I’m gonna answer that tentatively in the affirmative and as proof, I offer my own life.  Now, it’s not that my life is necessarily boring, although I feel from an outsider’s perspective, it is.  Like last week, my life consisted primarily of locating wireless connections so that I could check my email and dilly-dally around the webosphere.  Then I’d come home and watch French New Wave movies.  Oh, and there was some eating thrown in for good measure.  And, come to think of it, some drinking.  For the weekend, the drinking increased and I played some music and then I played some Stratego.  As fun as Stratego is, and it is fun especially in the state of otherworldliness I played it in, it doesn’t make for much in the way of a blog post (“So, dudes, I was totally playing Stratego against my buddy Huge Dog and I totally found his flag before he found mine—It was KRaZY!!!!”…).

There are, I’m guessing, two different kinds of personal blogs (I’m guessing because I’m too lazy to do research about this, and because I don’t particularly care), those that detail the absolute banality of the blogger’s life and those that detail the unceasing drama of the blogger’s life.  I’m pretty sure that’s an either/or option.  There is, of course, a certain beauty in the banal, and drama’s always good for narratives, but I don’t especially feel like blogging about my laundrey (“I’m no good at separating colors…They raised the price of each load, those fuckers!..Just how many dryer sheets does someone have to use to keep his sheets from getting all staticky?”) and what drama does occur in my life is usually just in the made-up conversations I have with people in my head (Besides, I try to keep all real relationship drama detailed over at wellssexblogs.tumbler.com).  Which means I’m left with either celebrity blogging (Oh, the drama of others’ lives!), political blogging (Oh, the drama of, say what? there’s no drama there?  Well, then, let’s invent some! McCain and Obama have a love child and it’s name is Rudy Huxtable—and she’s voting for Nadar!) or blogging about some niche topic (“Lincoln Mark VIII Lovers Unite!” “I Hate the Stares People Give Me When I Walk into Starbucks and Scream ‘Coffee Is the Opiate of the Assess!’” “My Bunyon’s Progress”).

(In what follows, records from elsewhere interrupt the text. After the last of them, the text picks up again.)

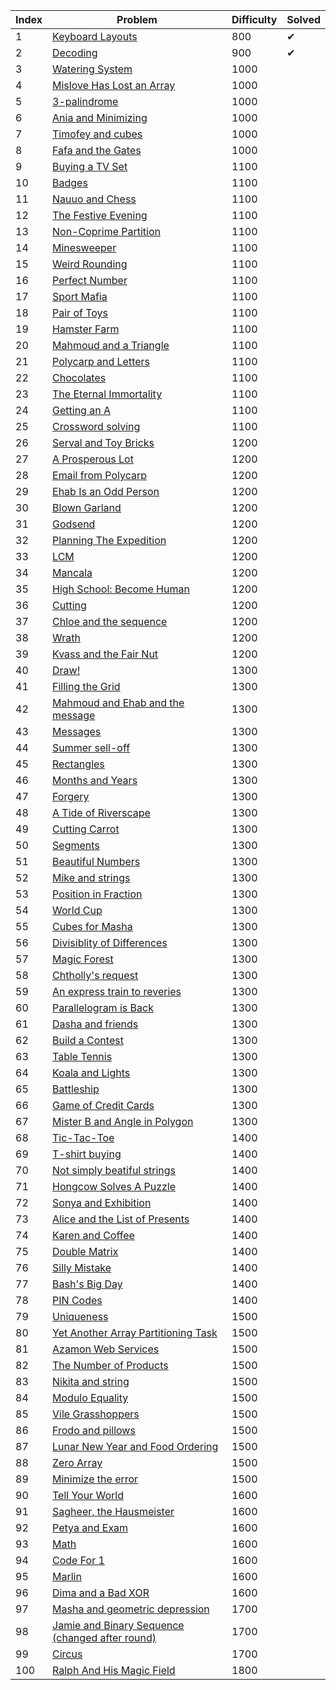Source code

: | Index | Problem                                                                                            | Difficulty | Solved |
|-------|----------------------------------------------------------------------------------------------------|------------|--------|
| 1     | [Keyboard Layouts](https://codeforces.com/problemset/problem/831/B)                                | 800        | ✔      |
| 2     | [Decoding](https://codeforces.com/problemset/problem/746/B)                                        | 900        | ✔      |
| 3     | [Watering System](https://codeforces.com/problemset/problem/967/B)                                 | 1000       |        |
| 4     | [Mislove Has Lost an Array](https://codeforces.com/problemset/problem/1204/B)                      | 1000       |        |
| 5     | [3-palindrome](https://codeforces.com/problemset/problem/805/B)                                    | 1000       |        |
| 6     | [Ania and Minimizing](https://codeforces.com/problemset/problem/1230/B)                            | 1000       |        |
| 7     | [Timofey and cubes](https://codeforces.com/problemset/problem/764/B)                               | 1000       |        |
| 8     | [Fafa and the Gates](https://codeforces.com/problemset/problem/935/B)                              | 1000       |        |
| 9     | [Buying a TV Set](https://codeforces.com/problemset/problem/1041/B)                                | 1100       |        |
| 10    | [Badges](https://codeforces.com/problemset/problem/1214/B)                                         | 1100       |        |
| 11    | [Nauuo and Chess](https://codeforces.com/problemset/problem/1173/B)                                | 1100       |        |
| 12    | [The Festive Evening](https://codeforces.com/problemset/problem/834/B)                             | 1100       |        |
| 13    | [Non-Coprime Partition](https://codeforces.com/problemset/problem/1038/B)                          | 1100       |        |
| 14    | [Minesweeper](https://codeforces.com/problemset/problem/984/B)                                     | 1100       |        |
| 15    | [Weird Rounding](https://codeforces.com/problemset/problem/779/B)                                  | 1100       |        |
| 16    | [Perfect Number](https://codeforces.com/problemset/problem/919/B)                                  | 1100       |        |
| 17    | [Sport Mafia](https://codeforces.com/problemset/problem/1195/B)                                    | 1100       |        |
| 18    | [Pair of Toys](https://codeforces.com/problemset/problem/1023/B)                                   | 1100       |        |
| 19    | [Hamster Farm](https://codeforces.com/problemset/problem/939/B)                                    | 1100       |        |
| 20    | [Mahmoud and a Triangle](https://codeforces.com/problemset/problem/766/B)                          | 1100       |        |
| 21    | [Polycarp and Letters](https://codeforces.com/problemset/problem/864/B)                            | 1100       |        |
| 22    | [Chocolates](https://codeforces.com/problemset/problem/1139/B)                                     | 1100       |        |
| 23    | [The Eternal Immortality](https://codeforces.com/problemset/problem/869/B)                         | 1100       |        |
| 24    | [Getting an A](https://codeforces.com/problemset/problem/991/B)                                    | 1100       |        |
| 25    | [Crossword solving](https://codeforces.com/problemset/problem/822/B)                               | 1100       |        |
| 26    | [Serval and Toy Bricks](https://codeforces.com/problemset/problem/1153/B)                          | 1200       |        |
| 27    | [A Prosperous Lot](https://codeforces.com/problemset/problem/934/B)                                | 1200       |        |
| 28    | [Email from Polycarp](https://codeforces.com/problemset/problem/1185/B)                            | 1200       |        |
| 29    | [Ehab Is an Odd Person](https://codeforces.com/problemset/problem/1174/B)                          | 1200       |        |
| 30    | [Blown Garland](https://codeforces.com/problemset/problem/758/B)                                   | 1200       |        |
| 31    | [Godsend](https://codeforces.com/problemset/problem/841/B)                                         | 1200       |        |
| 32    | [Planning The Expedition](https://codeforces.com/problemset/problem/1011/B)                        | 1200       |        |
| 33    | [LCM](https://codeforces.com/problemset/problem/1068/B)                                            | 1200       |        |
| 34    | [Mancala](https://codeforces.com/problemset/problem/975/B)                                         | 1200       |        |
| 35    | [High School: Become Human](https://codeforces.com/problemset/problem/987/B)                       | 1200       |        |
| 36    | [Cutting](https://codeforces.com/problemset/problem/998/B)                                         | 1200       |        |
| 37    | [Chloe and the sequence ](https://codeforces.com/problemset/problem/743/B)                         | 1200       |        |
| 38    | [Wrath](https://codeforces.com/problemset/problem/892/B)                                           | 1200       |        |
| 39    | [Kvass and the Fair Nut](https://codeforces.com/problemset/problem/1084/B)                         | 1200       |        |
| 40    | [Draw!](https://codeforces.com/problemset/problem/1131/B)                                          | 1300       |        |
| 41    | [Filling the Grid](https://codeforces.com/problemset/problem/1228/B)                               | 1300       |        |
| 42    | [Mahmoud and Ehab and the message](https://codeforces.com/problemset/problem/959/B)                | 1300       |        |
| 43    | [Messages](https://codeforces.com/problemset/problem/964/B)                                        | 1300       |        |
| 44    | [Summer sell-off](https://codeforces.com/problemset/problem/810/B)                                 | 1300       |        |
| 45    | [Rectangles](https://codeforces.com/problemset/problem/844/B)                                      | 1300       |        |
| 46    | [Months and Years](https://codeforces.com/problemset/problem/899/B)                                | 1300       |        |
| 47    | [Forgery](https://codeforces.com/problemset/problem/1059/B)                                        | 1300       |        |
| 48    | [A Tide of Riverscape](https://codeforces.com/problemset/problem/989/B)                            | 1300       |        |
| 49    | [Cutting Carrot](https://codeforces.com/problemset/problem/794/B)                                  | 1300       |        |
| 50    | [Segments](https://codeforces.com/problemset/problem/909/B)                                        | 1300       |        |
| 51    | [Beautiful Numbers](https://codeforces.com/problemset/problem/1265/B)                              | 1300       |        |
| 52    | [Mike and strings](https://codeforces.com/problemset/problem/798/B)                                | 1300       |        |
| 53    | [Position in Fraction](https://codeforces.com/problemset/problem/900/B)                            | 1300       |        |
| 54    | [World Cup](https://codeforces.com/problemset/problem/996/B)                                       | 1300       |        |
| 55    | [Cubes for Masha](https://codeforces.com/problemset/problem/887/B)                                 | 1300       |        |
| 56    | [Divisiblity of Differences](https://codeforces.com/problemset/problem/876/B)                      | 1300       |        |
| 57    | [Magic Forest](https://codeforces.com/problemset/problem/922/B)                                    | 1300       |        |
| 58    | [Chtholly's request](https://codeforces.com/problemset/problem/897/B)                              | 1300       |        |
| 59    | [An express train to reveries](https://codeforces.com/problemset/problem/814/B)                    | 1300       |        |
| 60    | [Parallelogram is Back](https://codeforces.com/problemset/problem/749/B)                           | 1300       |        |
| 61    | [Dasha and friends](https://codeforces.com/problemset/problem/761/B)                               | 1300       |        |
| 62    | [Build a Contest](https://codeforces.com/problemset/problem/1100/B)                                | 1300       |        |
| 63    | [Table Tennis](https://codeforces.com/problemset/problem/879/B)                                    | 1300       |        |
| 64    | [Koala and Lights](https://codeforces.com/problemset/problem/1209/B)                               | 1300       |        |
| 65    | [Battleship](https://codeforces.com/problemset/problem/965/B)                                      | 1300       |        |
| 66    | [Game of Credit Cards](https://codeforces.com/problemset/problem/777/B)                            | 1300       |        |
| 67    | [Mister B and Angle in Polygon](https://codeforces.com/problemset/problem/820/B)                   | 1300       |        |
| 68    | [Tic-Tac-Toe](https://codeforces.com/problemset/problem/907/B)                                     | 1400       |        |
| 69    | [T-shirt buying](https://codeforces.com/problemset/problem/799/B)                                  | 1400       |        |
| 70    | [Not simply beatiful strings](https://codeforces.com/problemset/problem/955/B)                     | 1400       |        |
| 71    | [Hongcow Solves A Puzzle](https://codeforces.com/problemset/problem/745/B)                         | 1400       |        |
| 72    | [Sonya and Exhibition](https://codeforces.com/problemset/problem/1004/B)                           | 1400       |        |
| 73    | [Alice and the List of Presents](https://codeforces.com/problemset/problem/1236/B)                 | 1400       |        |
| 74    | [Karen and Coffee](https://codeforces.com/problemset/problem/816/B)                                | 1400       |        |
| 75    | [Double Matrix](https://codeforces.com/problemset/problem/1162/B)                                  | 1400       |        |
| 76    | [Silly Mistake](https://codeforces.com/problemset/problem/1253/B)                                  | 1400       |        |
| 77    | [Bash's Big Day](https://codeforces.com/problemset/problem/757/B)                                  | 1400       |        |
| 78    | [PIN Codes](https://codeforces.com/problemset/problem/1263/B)                                      | 1400       |        |
| 79    | [Uniqueness](https://codeforces.com/problemset/problem/1208/B)                                     | 1500       |        |
| 80    | [Yet Another Array Partitioning Task](https://codeforces.com/problemset/problem/1114/B)            | 1500       |        |
| 81    | [Azamon Web Services](https://codeforces.com/problemset/problem/1281/B)                            | 1500       |        |
| 82    | [The Number of Products](https://codeforces.com/problemset/problem/1215/B)                         | 1500       |        |
| 83    | [Nikita and string](https://codeforces.com/problemset/problem/877/B)                               | 1500       |        |
| 84    | [Modulo Equality](https://codeforces.com/problemset/problem/1269/B)                                | 1500       |        |
| 85    | [Vile Grasshoppers](https://codeforces.com/problemset/problem/937/B)                               | 1500       |        |
| 86    | [Frodo and pillows](https://codeforces.com/problemset/problem/760/B)                               | 1500       |        |
| 87    | [Lunar New Year and Food Ordering](https://codeforces.com/problemset/problem/1106/B)               | 1500       |        |
| 88    | [Zero Array](https://codeforces.com/problemset/problem/1201/B)                                     | 1500       |        |
| 89    | [Minimize the error](https://codeforces.com/problemset/problem/960/B)                              | 1500       |        |
| 90    | [Tell Your World](https://codeforces.com/problemset/problem/849/B)                                 | 1600       |        |
| 91    | [Sagheer, the Hausmeister](https://codeforces.com/problemset/problem/812/B)                        | 1600       |        |
| 92    | [Petya and Exam](https://codeforces.com/problemset/problem/832/B)                                  | 1600       |        |
| 93    | [Math](https://codeforces.com/problemset/problem/1062/B)                                           | 1600       |        |
| 94    | [Code For 1](https://codeforces.com/problemset/problem/768/B)                                      | 1600       |        |
| 95    | [Marlin](https://codeforces.com/problemset/problem/980/B)                                          | 1600       |        |
| 96    | [Dima and a Bad XOR](https://codeforces.com/problemset/problem/1151/B)                             | 1600       |        |
| 97    | [Masha and geometric depression](https://codeforces.com/problemset/problem/789/B)                  | 1700       |        |
| 98    | [Jamie and Binary Sequence (changed after round)](https://codeforces.com/problemset/problem/916/B) | 1700       |        |
| 99    | [Circus](https://codeforces.com/problemset/problem/1138/B)                                         | 1700       |        |
| 100   | [Ralph And His Magic Field](https://codeforces.com/problemset/problem/894/B)                       | 1800       |        |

I think I’m pretty bad at this blogging thing (and my blog’s hatred of me probably goes a long way towards supporting that statement), but I just can’t bring myself to discuss foot odor or the smile my waitress gave me at lunch.  But I’m OK with being bad because I’m pretty sure I don’t like blogs.  I mean, I think they’re fun and all, but I’m also fairly certain that blogs will lead directly to the downfall of man (women will, somehow, survive the blogocalypse).  If I may take part in that downfall, I guess I should—no one will want to be sitting alone at home on the Friday night that party breaks out.  So I guess I’ve made a commitment to badness and, shit, I think I just came up with my blog’s theme: I propose that my blog will be, and forever remain, the worst blog in the entire blogosphere, the kind of blog that’s badness will be like a virus that infiltrates said sphere like an ebolic version of avian flu.  Any blog that has unprotected sex with this blog will surely die bedridden and forty pounds under weight.  I haven’t decided if this badness is intended to hasten or retard the upcoming blogocalypse, and I can’t be troubled to care!  In the words of our esteemed commander-n-chief, “Bring it on.”